* AIM OF THE EXERCISE *
Only lines holding the word "aesthetic" are wanted from the records; copy all of them.

====== EXTRACTED INFORMATION

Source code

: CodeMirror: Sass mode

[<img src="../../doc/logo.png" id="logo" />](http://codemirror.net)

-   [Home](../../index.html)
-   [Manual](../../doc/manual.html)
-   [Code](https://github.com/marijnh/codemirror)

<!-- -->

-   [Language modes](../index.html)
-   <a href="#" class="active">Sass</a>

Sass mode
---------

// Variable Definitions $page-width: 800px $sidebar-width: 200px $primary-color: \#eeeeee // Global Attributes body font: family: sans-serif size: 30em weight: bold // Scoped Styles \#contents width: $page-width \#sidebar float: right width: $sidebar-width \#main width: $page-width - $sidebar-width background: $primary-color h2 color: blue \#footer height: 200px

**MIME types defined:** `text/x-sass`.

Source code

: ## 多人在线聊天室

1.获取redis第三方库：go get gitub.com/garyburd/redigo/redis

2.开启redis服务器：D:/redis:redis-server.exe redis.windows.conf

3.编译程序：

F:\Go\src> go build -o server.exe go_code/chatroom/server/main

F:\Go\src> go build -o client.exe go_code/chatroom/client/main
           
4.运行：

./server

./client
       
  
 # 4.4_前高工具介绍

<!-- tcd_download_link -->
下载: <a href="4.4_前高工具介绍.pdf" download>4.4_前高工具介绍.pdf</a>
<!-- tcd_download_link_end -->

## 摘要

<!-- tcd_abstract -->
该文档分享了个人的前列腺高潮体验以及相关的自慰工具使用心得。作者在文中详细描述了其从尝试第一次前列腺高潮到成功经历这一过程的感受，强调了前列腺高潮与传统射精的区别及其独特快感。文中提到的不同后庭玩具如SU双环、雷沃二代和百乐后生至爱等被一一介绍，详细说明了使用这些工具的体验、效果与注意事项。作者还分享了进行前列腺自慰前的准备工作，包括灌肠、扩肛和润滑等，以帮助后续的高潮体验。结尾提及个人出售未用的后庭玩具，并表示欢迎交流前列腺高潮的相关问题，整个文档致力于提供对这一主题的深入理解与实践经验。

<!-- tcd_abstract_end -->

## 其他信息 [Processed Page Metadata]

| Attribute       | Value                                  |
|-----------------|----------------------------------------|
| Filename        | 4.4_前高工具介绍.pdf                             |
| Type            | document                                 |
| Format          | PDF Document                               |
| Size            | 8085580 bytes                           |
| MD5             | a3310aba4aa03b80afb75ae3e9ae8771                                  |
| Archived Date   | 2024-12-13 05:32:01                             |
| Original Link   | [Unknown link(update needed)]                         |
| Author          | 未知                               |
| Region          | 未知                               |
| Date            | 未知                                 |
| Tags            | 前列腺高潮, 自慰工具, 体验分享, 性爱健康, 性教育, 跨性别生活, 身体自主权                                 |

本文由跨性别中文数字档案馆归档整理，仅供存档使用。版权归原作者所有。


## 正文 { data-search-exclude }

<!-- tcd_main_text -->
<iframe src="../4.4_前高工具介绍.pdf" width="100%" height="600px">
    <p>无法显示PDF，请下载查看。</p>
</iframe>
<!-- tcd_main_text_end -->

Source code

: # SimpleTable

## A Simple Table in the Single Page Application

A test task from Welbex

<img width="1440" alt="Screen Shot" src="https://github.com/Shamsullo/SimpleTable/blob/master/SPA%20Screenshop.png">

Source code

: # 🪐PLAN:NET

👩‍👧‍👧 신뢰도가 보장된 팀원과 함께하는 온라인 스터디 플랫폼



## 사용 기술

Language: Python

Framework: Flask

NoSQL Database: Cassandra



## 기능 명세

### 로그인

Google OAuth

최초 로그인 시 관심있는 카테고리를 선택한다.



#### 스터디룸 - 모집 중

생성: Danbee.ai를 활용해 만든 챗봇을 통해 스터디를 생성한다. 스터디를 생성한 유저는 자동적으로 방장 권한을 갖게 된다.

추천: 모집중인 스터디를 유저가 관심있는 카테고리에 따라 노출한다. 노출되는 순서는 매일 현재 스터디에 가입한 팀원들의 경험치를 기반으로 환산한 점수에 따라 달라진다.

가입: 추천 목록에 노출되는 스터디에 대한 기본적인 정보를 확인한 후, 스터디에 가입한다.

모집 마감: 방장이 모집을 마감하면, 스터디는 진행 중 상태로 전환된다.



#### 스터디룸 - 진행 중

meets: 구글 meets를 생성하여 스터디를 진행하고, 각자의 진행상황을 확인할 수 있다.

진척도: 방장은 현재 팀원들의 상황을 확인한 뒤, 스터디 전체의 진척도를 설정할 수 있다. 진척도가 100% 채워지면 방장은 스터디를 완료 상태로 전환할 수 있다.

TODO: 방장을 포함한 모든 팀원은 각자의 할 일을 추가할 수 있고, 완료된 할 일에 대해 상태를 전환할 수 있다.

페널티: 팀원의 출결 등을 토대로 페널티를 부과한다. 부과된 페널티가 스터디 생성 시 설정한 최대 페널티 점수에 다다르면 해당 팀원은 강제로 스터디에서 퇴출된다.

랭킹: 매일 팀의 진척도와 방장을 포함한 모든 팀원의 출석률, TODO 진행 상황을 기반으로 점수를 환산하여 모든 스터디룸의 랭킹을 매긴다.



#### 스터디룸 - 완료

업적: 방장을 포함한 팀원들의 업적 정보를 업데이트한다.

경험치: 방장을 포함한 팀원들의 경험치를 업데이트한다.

============
====== EXTRACTED INFORMATION

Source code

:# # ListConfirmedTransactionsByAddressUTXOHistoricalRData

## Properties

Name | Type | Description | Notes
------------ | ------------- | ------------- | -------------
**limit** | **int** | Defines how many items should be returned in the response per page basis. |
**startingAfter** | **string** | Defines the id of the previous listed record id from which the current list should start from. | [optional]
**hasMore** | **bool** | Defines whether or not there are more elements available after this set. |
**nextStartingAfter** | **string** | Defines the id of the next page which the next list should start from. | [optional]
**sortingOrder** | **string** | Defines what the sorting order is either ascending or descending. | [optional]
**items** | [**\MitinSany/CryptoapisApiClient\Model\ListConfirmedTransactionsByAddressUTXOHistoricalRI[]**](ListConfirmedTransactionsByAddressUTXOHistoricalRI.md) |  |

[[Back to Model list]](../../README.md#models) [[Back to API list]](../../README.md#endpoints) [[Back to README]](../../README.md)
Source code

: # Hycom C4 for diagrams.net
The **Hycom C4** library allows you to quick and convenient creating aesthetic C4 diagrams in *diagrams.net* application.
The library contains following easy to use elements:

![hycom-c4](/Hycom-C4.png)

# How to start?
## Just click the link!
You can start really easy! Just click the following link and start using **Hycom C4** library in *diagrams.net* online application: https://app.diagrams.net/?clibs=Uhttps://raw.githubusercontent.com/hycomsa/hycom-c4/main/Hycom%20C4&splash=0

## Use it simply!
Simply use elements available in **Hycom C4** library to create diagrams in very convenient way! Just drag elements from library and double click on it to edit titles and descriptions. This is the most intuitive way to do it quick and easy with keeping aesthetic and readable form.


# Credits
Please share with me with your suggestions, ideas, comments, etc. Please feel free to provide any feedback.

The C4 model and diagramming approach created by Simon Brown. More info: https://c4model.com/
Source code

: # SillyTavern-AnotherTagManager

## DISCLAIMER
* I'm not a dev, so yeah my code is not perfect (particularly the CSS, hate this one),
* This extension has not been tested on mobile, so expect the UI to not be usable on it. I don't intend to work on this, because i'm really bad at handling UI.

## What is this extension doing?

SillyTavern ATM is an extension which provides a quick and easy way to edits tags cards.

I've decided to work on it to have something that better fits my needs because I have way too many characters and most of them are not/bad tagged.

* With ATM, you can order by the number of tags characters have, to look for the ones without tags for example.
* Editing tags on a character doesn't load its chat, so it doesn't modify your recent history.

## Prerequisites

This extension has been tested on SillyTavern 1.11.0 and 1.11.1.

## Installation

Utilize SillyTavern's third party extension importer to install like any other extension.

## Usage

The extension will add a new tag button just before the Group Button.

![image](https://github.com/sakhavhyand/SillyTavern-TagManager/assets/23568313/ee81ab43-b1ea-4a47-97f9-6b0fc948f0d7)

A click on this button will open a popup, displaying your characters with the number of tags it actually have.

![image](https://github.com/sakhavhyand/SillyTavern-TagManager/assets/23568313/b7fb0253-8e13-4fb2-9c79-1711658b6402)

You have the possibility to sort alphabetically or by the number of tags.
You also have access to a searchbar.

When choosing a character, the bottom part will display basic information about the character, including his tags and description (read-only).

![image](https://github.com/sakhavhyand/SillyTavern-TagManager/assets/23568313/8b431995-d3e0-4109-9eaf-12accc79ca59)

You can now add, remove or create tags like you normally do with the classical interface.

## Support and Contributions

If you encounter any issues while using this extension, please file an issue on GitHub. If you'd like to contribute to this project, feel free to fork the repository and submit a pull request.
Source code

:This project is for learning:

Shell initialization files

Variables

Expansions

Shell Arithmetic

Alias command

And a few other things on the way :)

============
====== EXTRACTED INFORMATION

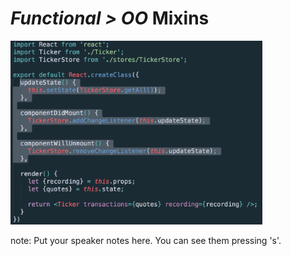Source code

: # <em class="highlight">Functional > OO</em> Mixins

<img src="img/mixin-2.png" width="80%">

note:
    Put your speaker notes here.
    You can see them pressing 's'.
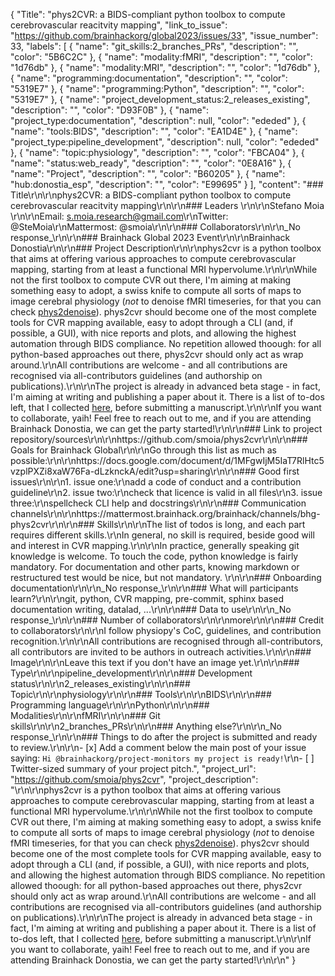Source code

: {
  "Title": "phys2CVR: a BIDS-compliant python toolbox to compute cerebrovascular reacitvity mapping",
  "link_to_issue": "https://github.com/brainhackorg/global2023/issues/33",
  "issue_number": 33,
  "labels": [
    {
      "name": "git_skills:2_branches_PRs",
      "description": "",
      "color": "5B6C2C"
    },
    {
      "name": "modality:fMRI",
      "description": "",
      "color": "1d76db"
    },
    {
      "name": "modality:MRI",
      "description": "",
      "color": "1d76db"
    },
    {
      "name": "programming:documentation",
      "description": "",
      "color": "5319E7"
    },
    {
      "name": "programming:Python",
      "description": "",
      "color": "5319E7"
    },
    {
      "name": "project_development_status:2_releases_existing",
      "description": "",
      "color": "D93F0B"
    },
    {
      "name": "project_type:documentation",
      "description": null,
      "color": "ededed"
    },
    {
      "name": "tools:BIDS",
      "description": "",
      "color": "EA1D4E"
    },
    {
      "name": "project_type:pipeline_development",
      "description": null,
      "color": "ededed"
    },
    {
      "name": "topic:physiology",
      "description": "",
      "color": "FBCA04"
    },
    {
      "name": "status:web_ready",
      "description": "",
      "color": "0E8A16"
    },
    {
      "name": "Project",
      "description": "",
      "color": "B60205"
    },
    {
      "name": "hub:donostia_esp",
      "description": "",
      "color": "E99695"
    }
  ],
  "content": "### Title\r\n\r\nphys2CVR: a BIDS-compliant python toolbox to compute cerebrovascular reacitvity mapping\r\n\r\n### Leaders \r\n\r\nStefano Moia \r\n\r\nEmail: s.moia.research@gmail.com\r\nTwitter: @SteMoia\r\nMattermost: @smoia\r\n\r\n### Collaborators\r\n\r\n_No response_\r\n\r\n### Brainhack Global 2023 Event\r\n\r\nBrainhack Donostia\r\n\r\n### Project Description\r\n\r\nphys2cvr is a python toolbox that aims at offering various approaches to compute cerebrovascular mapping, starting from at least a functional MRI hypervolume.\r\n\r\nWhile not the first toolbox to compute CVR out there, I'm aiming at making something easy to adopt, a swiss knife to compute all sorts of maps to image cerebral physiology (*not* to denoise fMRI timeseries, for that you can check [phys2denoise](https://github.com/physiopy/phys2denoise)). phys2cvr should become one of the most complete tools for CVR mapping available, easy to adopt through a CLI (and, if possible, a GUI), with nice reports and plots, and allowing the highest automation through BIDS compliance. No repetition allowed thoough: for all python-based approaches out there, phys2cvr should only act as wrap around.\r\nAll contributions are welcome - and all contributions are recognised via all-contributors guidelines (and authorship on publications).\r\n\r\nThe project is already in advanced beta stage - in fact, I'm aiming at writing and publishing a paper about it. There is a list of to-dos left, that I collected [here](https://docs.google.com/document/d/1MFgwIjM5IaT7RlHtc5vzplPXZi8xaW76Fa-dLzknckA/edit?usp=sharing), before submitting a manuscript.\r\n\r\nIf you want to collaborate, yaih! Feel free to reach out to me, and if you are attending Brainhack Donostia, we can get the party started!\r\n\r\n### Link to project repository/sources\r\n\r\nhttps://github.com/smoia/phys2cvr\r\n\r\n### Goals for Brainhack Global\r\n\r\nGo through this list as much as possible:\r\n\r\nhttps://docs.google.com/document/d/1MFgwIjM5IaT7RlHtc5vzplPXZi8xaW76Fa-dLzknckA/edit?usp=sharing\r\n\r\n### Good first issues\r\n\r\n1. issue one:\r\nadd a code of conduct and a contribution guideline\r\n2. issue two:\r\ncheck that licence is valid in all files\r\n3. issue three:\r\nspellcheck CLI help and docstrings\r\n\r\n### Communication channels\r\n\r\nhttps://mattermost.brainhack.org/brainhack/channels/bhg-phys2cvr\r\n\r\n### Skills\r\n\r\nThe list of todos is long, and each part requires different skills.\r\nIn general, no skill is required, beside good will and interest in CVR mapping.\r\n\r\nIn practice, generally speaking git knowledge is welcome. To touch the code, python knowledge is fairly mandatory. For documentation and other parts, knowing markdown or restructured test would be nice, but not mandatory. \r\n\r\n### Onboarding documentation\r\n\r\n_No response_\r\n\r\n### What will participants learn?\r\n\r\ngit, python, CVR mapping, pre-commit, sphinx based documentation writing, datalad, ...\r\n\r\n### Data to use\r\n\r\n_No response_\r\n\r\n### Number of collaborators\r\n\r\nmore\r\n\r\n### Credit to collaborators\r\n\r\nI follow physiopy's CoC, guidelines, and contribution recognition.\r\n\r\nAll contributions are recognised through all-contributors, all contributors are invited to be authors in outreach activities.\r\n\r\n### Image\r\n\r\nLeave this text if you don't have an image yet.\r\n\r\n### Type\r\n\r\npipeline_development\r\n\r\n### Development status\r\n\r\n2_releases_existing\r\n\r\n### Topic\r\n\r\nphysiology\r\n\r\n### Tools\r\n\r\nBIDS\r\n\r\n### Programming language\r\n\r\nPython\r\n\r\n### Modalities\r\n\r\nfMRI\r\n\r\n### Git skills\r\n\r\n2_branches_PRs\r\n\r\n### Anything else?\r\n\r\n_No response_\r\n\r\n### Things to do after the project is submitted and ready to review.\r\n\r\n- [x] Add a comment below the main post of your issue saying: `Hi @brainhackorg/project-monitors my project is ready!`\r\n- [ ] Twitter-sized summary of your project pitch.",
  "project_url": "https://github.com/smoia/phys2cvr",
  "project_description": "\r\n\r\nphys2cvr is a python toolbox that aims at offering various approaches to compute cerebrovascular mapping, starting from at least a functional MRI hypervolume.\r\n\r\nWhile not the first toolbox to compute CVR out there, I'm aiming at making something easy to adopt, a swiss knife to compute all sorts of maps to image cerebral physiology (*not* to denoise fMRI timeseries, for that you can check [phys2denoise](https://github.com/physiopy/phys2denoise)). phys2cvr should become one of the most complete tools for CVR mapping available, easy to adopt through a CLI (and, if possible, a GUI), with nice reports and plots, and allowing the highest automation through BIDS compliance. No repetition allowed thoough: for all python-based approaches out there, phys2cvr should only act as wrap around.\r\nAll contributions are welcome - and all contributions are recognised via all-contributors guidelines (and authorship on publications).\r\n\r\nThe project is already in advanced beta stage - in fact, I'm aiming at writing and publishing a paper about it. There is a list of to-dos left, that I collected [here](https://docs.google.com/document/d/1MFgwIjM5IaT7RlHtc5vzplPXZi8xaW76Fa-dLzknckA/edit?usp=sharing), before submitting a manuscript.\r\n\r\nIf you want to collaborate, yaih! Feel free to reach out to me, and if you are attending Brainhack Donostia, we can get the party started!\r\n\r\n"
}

============

* TASK ANSWER *
The **Hycom C4** library allows you to quick and convenient creating aesthetic C4 diagrams in *diagrams.net* application.
Simply use elements available in **Hycom C4** library to create diagrams in very convenient way! Just drag elements from library and double click on it to edit titles and descriptions. This is the most intuitive way to do it quick and easy with keeping aesthetic and readable form.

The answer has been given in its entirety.